Carter told Insider after the meeting that Passport expected to pay back the property’s purchase price with the help of a tax increment financing district, which would generate between $2.8 million and $4 million over 20 years. Property taxes from new developments in such districts do not support general government services but are pumped back into the district. In this case, the tax dollars would help defray the cost of the $9.1 million purchase price.
In addition, Carter said that as Passport and Evolent move to the site, they hoped to be able to sell other portions of the property to businesses including grocery stores, physician offices and health clinics. As the property value appreciates, those sales, too, would help defray the cost of the initial purchase, he said.
Passport officials said after the presentation that the size and cost of its HQ had not yet been determined, though they planned for it to run along Broadway. Details will be worked out after the nonprofit seeks input through neighborhood meetings. The building is expected to be occupied as early as 2020. Carter said he expects a developer to pay for building construction and Passport to occupy the structure through a long-term lease.
Carter said that he was inspired to propose Passport’s move after reading a column about West Louisville from the Rev. Kevin Cosby who bemoaned the “absence of social capital, connections, role models and institutions that pass on values needed to succeed in America.”
The CEO said that Passport leaders had been talking about expanding or moving because of significant growth, but Carter said that rather than working with a broker, he thought it might be better to pick a property that would benefit the nonprofit as well as the community.

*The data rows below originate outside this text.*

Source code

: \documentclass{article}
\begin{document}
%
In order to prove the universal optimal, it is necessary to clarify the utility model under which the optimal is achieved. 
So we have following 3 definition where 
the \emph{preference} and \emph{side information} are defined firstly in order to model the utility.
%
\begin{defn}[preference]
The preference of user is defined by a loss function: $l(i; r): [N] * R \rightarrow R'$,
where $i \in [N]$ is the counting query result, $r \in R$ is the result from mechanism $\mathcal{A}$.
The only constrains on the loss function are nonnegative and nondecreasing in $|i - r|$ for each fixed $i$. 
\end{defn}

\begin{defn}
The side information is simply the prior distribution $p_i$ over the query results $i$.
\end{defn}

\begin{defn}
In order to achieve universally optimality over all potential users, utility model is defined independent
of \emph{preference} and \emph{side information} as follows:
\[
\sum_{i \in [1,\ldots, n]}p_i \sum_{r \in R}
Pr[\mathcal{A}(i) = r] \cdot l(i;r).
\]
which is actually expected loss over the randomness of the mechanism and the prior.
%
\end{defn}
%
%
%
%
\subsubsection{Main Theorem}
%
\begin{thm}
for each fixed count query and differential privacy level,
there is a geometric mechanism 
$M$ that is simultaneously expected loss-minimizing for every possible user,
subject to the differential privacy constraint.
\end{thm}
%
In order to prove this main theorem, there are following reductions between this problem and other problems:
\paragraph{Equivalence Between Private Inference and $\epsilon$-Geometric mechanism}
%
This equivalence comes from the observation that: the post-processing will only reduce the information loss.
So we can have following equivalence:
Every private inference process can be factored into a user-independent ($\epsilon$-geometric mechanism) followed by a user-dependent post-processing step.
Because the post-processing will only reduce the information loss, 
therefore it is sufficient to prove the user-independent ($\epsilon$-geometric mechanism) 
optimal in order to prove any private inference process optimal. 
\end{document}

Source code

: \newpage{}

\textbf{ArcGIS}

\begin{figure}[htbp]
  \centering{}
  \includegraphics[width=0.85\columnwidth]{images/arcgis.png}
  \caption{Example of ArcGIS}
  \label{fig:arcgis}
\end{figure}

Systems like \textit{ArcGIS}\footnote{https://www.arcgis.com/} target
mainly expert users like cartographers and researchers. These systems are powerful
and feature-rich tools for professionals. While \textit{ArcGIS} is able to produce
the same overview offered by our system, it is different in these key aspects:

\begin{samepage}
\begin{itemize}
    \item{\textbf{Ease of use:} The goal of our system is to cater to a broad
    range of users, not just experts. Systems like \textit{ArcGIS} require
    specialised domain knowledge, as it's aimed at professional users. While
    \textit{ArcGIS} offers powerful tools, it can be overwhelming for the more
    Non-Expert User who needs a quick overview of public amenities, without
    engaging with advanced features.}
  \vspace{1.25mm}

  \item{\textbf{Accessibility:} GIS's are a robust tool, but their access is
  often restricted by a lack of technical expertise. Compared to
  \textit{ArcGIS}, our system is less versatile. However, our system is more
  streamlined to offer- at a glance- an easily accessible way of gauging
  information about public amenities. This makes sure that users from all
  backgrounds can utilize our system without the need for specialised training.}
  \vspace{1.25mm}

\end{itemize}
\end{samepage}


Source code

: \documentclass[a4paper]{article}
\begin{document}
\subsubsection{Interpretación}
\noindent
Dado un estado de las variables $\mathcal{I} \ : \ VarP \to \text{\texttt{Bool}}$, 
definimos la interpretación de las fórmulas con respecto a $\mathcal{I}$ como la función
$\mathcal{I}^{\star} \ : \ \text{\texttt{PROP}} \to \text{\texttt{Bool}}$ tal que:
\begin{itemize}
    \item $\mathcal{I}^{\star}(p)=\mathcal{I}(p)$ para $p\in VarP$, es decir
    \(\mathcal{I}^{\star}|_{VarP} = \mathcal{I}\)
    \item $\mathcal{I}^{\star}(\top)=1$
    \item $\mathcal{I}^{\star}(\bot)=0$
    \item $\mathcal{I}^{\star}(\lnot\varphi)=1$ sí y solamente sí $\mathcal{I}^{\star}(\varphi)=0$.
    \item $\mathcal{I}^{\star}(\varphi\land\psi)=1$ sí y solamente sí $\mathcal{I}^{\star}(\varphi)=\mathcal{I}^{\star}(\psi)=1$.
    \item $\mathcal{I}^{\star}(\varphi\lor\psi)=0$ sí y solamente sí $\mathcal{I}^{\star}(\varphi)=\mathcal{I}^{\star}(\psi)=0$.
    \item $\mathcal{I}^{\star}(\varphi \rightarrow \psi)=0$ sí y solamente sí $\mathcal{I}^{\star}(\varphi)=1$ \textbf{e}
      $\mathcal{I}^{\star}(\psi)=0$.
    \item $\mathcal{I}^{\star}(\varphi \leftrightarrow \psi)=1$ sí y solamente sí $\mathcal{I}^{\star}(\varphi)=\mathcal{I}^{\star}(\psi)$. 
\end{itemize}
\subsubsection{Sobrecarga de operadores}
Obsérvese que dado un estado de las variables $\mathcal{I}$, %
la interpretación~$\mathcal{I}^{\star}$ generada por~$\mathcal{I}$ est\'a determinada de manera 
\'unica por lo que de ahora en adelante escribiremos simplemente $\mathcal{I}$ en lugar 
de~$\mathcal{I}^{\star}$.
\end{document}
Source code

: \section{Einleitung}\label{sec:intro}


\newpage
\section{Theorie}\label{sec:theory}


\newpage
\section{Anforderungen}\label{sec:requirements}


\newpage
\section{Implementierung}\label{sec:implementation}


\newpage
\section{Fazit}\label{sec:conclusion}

Passport has a decadeslong connection to West Louisville, where it serves 33,000 of its roughly 300,000 Kentucky customers. Carter said he ran the idea of building the HQ in West Louisville by Passport board members, and about two weeks later called Mayor Greg Fischer, who liked the idea almost immediately and pledged his office’s support. While Passport considered one other property in West Louisville, the nonprofit settled on the site at 18th and Broadway “fairly quickly,” Carter said.
Many of the speakers who followed Carter thanked the CEO for his courage and commitment. The crowd thanked Carter with frequent applause and a standing ovation.
Cosby, senior pastor at St. Stephen Church, who lead the invocation, praised the proposed investments and said they would “stimulate the economy and activate hope.”
He also said the revitalization would inhibit further social degradation and benefit the entire city.
“If West Louisville goes down,” he said, “all of Louisville goes down.”
The Rev. Kirk M. Bush, senior pastor at Harrods Creek Baptist Church, thanked Carter for his vision, courage and commitment.
He called Passport’s proposal a “miracle on 18th Street.”
“This has been a long and tedious journey,” Bush said.
Mayor Fischer said that he supports the project because it will help revitalize a long-neglected part of the city.
Fischer said he and other city and community leaders for years had been working quietly behind the scenes to bring more developments to the neighborhood. That work now seems to be paying off. With other developments in West Louisville, such as the YMCA, the mayor said he expects the Broadway and 18th Street corridors to be teeming with life within five years.
“This is a tremendous win for West Louisville and the entire city of Louisville,” Fischer said.
However, Carter, also warned that it would take many years before the health of West Louisville’s residents changes.
About 80 percent of people’s health is determined by factors outside of their control, including education, availability of jobs, transportation and access to inexpensive and healthy foods. The most accurate predictor of a person’s health today is one’s Zip code, he said.
Passport’s announcement, Carter said, is but the first step in a “decadeslong journey before we see a real improvement.”